Simùn taceva ma era interessato.
– Mi scusi se semplifico un pensiero che la tormenta, o la esalta, da anni, ma lei pensa, lo sappiamo, che l’epoca nostra abbisogni soprattutto di un’Opera!
– Non so dove volete arrivare – disse Simùn – e quindi non so se lodare la vostra perspicacia o accompagnarvi alla porta prima che tiriate fuori la vostra enciclopedia.
– Enciclopedia? – chiese l’altro, evidentemente il più tonto.
Quello magro lo riprese.
– Ma sì, il Settecento, il 700: Diderot!
– Ah! – si scusò il più incolto.
– Le siamo grati per la sua resistenza – continuò il visitatore più arzillo – che ci dimostra che la nostra scelta è giusta. Ma abbia la bontà di ascoltare la nostra proposta. Dunque: il tempo nostro ha bisogno di un’Opera. L’Ottocento ebbe L’origine delle specie di Darwin e il Capitale di Karl Marx; il Settecento l’Enciclopedia e l’opera di Newton. È inutile che continui, non ho bisogno di lusingare la sua cultura. Lei ha capito a cosa mi riferisco. L’Opera del Novecento, che muterà il mondo, sarà lei a scriverla. No, non si difenda. Sappiamo che da anni lei si prepara, prende appunti, congettura. Lei vuole scrivere l’Opera. Da decenni non pensa che a questo. Ma ora la pigrizia sta per averla vinta su di lei, perché in tanto tempo non è venuto a capo di niente…
– Chi vi ha dato queste informazioni?
– Signor Simùn…– lo rimproverò il visitatore più rozzo, come per dire: non faccia domande stupide.
– Il fatto è che in parte sono vere. Io credevo di non essermi confidato con nessuno, ma è così. Da molto tempo io scrivo in funzione di un… chiamiamolo così, capolavoro assoluto. Odio le mezze misure. Se scrivo è per dar vita a qualcosa di grande, di mai visto, di inarrivabile.
– E contava di sorprendere tutti, amici e nemici, con l’Opera, col trionfo della sua genialità…
– È vero. Siete per caso editori? – chiese Simùn rinfrancato, atteggiandosi a uomo superiore, di mondo. I due si guardarono ridacchiando.

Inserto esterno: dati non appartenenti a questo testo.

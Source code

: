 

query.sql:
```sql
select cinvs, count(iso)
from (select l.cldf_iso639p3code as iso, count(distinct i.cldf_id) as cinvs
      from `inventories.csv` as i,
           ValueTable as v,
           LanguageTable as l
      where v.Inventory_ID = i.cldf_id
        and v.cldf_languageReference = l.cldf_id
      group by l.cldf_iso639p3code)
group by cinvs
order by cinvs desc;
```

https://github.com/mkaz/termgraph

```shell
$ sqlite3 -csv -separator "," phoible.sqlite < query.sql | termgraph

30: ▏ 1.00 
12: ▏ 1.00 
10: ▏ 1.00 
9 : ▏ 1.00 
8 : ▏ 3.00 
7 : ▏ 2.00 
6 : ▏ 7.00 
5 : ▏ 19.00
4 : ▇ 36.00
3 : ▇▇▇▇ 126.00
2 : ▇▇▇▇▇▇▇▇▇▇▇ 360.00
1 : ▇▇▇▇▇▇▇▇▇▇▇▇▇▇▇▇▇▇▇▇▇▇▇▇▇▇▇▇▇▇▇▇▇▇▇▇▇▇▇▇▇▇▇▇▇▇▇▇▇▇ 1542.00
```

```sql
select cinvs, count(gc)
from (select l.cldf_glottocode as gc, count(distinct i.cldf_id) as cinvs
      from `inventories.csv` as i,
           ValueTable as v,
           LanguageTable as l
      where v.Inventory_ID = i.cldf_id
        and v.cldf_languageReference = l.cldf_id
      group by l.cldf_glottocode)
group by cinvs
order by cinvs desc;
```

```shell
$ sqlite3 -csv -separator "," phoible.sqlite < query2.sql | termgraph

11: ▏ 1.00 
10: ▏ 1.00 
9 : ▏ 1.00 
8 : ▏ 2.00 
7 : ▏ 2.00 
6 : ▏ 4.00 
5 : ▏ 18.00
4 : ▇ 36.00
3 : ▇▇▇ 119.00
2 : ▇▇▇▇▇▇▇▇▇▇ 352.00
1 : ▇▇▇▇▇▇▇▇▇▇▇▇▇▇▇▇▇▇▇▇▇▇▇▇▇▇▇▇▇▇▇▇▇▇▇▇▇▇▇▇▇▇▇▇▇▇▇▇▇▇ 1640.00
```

– No. In un certo senso: “curatori”. Ma torniamo alla nostra proposta. Lei non ignora che, in verità, il capolavoro immortale trascende le possibilità del singolo autore. Pensi a Dante, alla Commedia e al Convivio, pensi a Shakespeare: da una parte abbiamo il Timone, dall’altra il Macbeth. Si è mai chiesto la ragione di tanta disparità di valore? Pensi a Per la critica dell’economia politica e al Capitale. Tra l’abbozzo e la grande opera c’è qualcosa di tellurico, di maestoso, di insondabile… o forse qualcosa di più semplice: un espediente, un catalizzatore, una… droga…
Il visitatore più magro pronunciò le ultime parole soffiandole dentro un sorriso.
– Ed è…
– Questa – rispose con sobrietà, aprendo una cassetta vetusta. Dentro c’erano trenta boccettine allineate, vuote, con l’etichetta logora su un verso. Una sola bottiglietta, l’ultima, era riempita da un liquido azzurrino.
– Sono i trenta Elisir dei Capolavori. Le prime due costituirono la robusta bevuta di Omero e di Mosè. Una bottiglia ciascuno. Questa conteneva la bevanda di Galileo: lui tentennò. Rimase un po’ di liquido che facemmo bere a Newton. Su questa si posarono le labbra avide di Goethe. Questo collo di boccetta fu stretto dalle mani di Diderot, di d’Alembert, e di alcuni altri enciclopedisti. A ispirare Marx fu sufficiente solo una parte lasciatagli dal beone, e meno intelligente, Charles Darwin. Purtroppo il liquido a nostra disposizione è esiguo. A metà dell’Opera, fummo costretti a far bere più persone da una stessa boccettina. Ma l’ultima l’abbiamo conservata tutta per lei. È il compimento della sua Opera, e della nostra. È l’immortalità dell’immortalità.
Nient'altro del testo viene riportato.